August 21, 2005
(Mark 8:14-21 ESV)
This is an example of Jesus getting frustrated with His disciples. They don't get it.
They have just witnessed the miraculous feeding of five thousand men. They've been following Christ for a long time. And they still don't get it.
Christ is trying to teach them to rely on God. He wants them to see the principle to "Seek first the kingdom of God ... and all these things will be added to you." When we are doing God's work, He will provide.

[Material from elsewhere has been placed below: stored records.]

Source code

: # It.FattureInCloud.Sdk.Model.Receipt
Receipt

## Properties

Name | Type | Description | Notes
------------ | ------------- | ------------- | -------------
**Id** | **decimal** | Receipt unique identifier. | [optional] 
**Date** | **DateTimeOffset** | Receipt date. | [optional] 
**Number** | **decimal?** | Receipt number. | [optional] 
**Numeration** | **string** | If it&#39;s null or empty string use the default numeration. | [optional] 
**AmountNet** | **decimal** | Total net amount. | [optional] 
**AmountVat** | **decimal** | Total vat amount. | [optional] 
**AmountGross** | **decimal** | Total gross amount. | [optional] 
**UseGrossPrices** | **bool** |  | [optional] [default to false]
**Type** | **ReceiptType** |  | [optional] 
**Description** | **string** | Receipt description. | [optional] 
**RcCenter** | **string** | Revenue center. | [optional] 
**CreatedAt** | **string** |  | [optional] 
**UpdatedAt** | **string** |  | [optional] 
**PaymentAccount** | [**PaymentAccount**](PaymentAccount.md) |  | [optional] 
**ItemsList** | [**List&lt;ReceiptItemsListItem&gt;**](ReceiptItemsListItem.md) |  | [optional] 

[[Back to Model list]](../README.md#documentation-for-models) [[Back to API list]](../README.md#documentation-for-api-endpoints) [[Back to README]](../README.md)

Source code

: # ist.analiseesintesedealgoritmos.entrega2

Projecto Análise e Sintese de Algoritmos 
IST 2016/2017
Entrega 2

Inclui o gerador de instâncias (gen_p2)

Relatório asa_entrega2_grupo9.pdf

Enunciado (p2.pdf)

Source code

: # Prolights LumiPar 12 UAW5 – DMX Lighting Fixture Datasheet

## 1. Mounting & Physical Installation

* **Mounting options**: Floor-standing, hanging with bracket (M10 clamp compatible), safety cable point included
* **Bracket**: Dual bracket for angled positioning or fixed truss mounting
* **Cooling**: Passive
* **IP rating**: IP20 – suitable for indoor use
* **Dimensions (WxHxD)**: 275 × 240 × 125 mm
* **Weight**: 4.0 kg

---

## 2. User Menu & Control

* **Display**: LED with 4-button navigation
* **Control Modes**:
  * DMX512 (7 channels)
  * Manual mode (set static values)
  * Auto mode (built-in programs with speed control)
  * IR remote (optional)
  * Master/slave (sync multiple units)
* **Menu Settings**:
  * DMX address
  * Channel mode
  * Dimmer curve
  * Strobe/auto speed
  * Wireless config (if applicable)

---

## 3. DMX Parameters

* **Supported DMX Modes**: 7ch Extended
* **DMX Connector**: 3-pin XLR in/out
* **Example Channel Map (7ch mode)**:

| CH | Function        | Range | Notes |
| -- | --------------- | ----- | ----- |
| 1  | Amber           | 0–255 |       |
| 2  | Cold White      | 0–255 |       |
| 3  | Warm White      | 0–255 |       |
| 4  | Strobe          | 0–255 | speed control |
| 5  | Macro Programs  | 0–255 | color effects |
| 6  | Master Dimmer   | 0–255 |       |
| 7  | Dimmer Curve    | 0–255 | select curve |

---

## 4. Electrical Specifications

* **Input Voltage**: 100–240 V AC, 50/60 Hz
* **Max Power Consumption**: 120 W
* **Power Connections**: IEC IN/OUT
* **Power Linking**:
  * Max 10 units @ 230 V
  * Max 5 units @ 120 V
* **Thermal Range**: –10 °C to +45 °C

It's a hard lesson to learn. We rely on ourselves for everything. We measure our success by how much money we earn each year, and how much stuff we can buy. We measure the success of our ministries by how many people we have in each service, how many members our church has, and how much offering we get each week. Numbers, numbers, numbers. If we focus on the message of the Gospel, we will have an impact on peoples' lives, and our ministries will be a success -- in God's sight, which is the only place it should matter to us.
We also get so focused on what we are doing that we forget that we can do nothing for God on our own. We do these things through the power of the Holy Spirit. If we would ever get out of the way and let God work in us, there is no telling what the impact could be.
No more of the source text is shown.